Your instructions
For the data below, report how many lines contain the string "truy" and write nothing more.

Data extracted from a collection
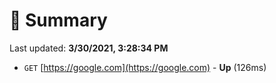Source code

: # 📖 Summary
Last updated: **3/30/2021, 3:28:34 PM**

- `GET` [https://google.com](https://google.com) - **Up** (126ms)
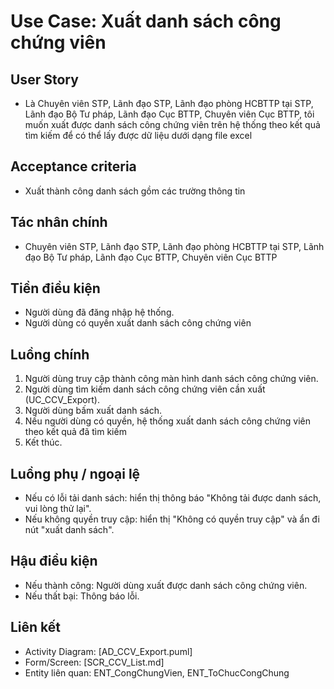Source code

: # Use Case: Xuất danh sách công chứng viên

## User Story
- Là Chuyên viên STP, Lãnh đạo STP, Lãnh đạo phòng HCBTTP tại STP, Lãnh đạo Bộ Tư pháp, Lãnh đạo Cục BTTP, Chuyên viên Cục BTTP, tôi muốn xuất được danh sách công chứng viên trên hệ thống theo kết quả tìm kiếm để có thể lấy được dữ liệu dưới dạng file excel

## Acceptance criteria
- Xuất thành công danh sách gồm các trường thông tin

## Tác nhân chính
- Chuyên viên STP, Lãnh đạo STP, Lãnh đạo phòng HCBTTP tại STP, Lãnh đạo Bộ Tư pháp, Lãnh đạo Cục BTTP, Chuyên viên Cục BTTP

## Tiền điều kiện
- Người dùng đã đăng nhập hệ thống.
- Người dùng có quyền xuất danh sách công chứng viên

## Luồng chính
1. Người dùng truy cập thành công màn hình danh sách công chứng viên.
2. Người dùng tìm kiếm danh sách công chứng viên cần xuất (UC_CCV_Export).
3. Người dùng bấm xuất danh sách.
4. Nếu người dùng có quyền, hệ thống xuất danh sách công chứng viên theo kết quả đã tìm kiếm
5. Kết thúc.

## Luồng phụ / ngoại lệ
- Nếu có lỗi tải danh sách: hiển thị thông báo "Không tải được danh sách, vui lòng thử lại".
- Nếu không quyền truy cập: hiển thị "Không có quyền truy cập" và ẩn đi nút "xuất danh sách".

## Hậu điều kiện
- Nếu thành công: Người dùng xuất được danh sách công chứng viên.
- Nếu thất bại: Thông báo lỗi.

## Liên kết
- Activity Diagram: [AD_CCV_Export.puml]
- Form/Screen: [SCR_CCV_List.md]
- Entity liên quan: ENT_CongChungVien, ENT_ToChucCongChung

Exercise result
2